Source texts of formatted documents
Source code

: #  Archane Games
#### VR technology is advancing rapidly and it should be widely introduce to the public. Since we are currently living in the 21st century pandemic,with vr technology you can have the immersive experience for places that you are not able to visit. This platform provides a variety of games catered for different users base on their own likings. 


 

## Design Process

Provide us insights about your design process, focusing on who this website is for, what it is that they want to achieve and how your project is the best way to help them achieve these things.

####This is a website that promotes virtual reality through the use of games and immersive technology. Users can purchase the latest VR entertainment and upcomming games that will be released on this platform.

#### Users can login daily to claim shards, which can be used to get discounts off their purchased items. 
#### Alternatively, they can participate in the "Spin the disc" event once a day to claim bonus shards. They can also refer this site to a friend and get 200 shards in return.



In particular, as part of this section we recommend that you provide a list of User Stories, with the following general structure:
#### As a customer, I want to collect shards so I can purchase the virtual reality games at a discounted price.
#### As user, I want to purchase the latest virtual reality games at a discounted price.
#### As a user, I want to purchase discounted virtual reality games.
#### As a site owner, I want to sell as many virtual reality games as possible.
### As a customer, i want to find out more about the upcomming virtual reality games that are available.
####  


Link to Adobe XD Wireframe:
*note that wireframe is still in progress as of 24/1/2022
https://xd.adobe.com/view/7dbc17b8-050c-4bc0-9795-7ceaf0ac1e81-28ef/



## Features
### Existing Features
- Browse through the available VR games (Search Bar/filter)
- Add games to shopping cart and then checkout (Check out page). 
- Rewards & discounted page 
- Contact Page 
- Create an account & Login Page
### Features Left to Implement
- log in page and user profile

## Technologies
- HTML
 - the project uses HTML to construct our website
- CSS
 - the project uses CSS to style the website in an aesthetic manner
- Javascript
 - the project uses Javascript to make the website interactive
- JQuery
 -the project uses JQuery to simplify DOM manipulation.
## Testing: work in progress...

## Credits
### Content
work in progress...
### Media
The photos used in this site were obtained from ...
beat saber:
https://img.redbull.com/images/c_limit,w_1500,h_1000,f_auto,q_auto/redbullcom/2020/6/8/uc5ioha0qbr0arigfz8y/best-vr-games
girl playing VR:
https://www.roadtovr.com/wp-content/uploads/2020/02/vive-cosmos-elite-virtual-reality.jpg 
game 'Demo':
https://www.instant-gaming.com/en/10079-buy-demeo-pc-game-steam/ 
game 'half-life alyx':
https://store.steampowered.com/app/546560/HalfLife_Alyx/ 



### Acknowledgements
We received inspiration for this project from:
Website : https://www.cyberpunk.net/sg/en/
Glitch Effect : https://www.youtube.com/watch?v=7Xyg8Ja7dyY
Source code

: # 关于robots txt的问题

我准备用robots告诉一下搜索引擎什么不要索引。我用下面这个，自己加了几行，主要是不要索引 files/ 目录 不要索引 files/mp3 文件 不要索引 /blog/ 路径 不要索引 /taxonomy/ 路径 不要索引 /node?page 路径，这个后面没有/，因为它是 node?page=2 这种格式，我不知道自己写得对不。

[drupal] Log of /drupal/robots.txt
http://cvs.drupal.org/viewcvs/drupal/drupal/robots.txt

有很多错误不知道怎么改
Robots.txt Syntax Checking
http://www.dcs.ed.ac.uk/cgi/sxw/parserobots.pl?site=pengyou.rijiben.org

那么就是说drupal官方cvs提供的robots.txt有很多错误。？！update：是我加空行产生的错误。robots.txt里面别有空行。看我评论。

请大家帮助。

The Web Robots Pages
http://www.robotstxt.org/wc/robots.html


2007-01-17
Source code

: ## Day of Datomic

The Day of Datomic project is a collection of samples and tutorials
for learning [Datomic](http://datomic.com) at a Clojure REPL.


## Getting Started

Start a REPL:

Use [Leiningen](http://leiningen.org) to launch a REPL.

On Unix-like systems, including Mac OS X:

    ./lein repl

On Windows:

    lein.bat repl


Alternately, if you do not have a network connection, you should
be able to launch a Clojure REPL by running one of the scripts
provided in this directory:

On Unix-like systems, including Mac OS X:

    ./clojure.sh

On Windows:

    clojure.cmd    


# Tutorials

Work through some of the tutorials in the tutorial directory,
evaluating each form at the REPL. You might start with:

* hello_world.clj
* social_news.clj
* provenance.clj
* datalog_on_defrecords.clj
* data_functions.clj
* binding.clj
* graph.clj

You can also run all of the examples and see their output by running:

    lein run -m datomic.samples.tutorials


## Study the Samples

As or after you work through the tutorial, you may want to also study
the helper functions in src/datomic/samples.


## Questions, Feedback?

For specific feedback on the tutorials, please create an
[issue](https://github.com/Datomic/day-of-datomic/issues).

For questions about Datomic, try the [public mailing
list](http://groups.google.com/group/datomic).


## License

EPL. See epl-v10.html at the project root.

#### Exercise prompt:
Where the data above reaches the line holding "#### Users can", begin printing, and stop after the line holding "#### As a customer, I". Each line must be reproduced exactly, with nothing else added.

#### Answer to the problem:
#### Users can login daily to claim shards, which can be used to get discounts off their purchased items. 
#### Alternatively, they can participate in the "Spin the disc" event once a day to claim bonus shards. They can also refer this site to a friend and get 200 shards in return.



In particular, as part of this section we recommend that you provide a list of User Stories, with the following general structure:
#### As a customer, I want to collect shards so I can purchase the virtual reality games at a discounted price.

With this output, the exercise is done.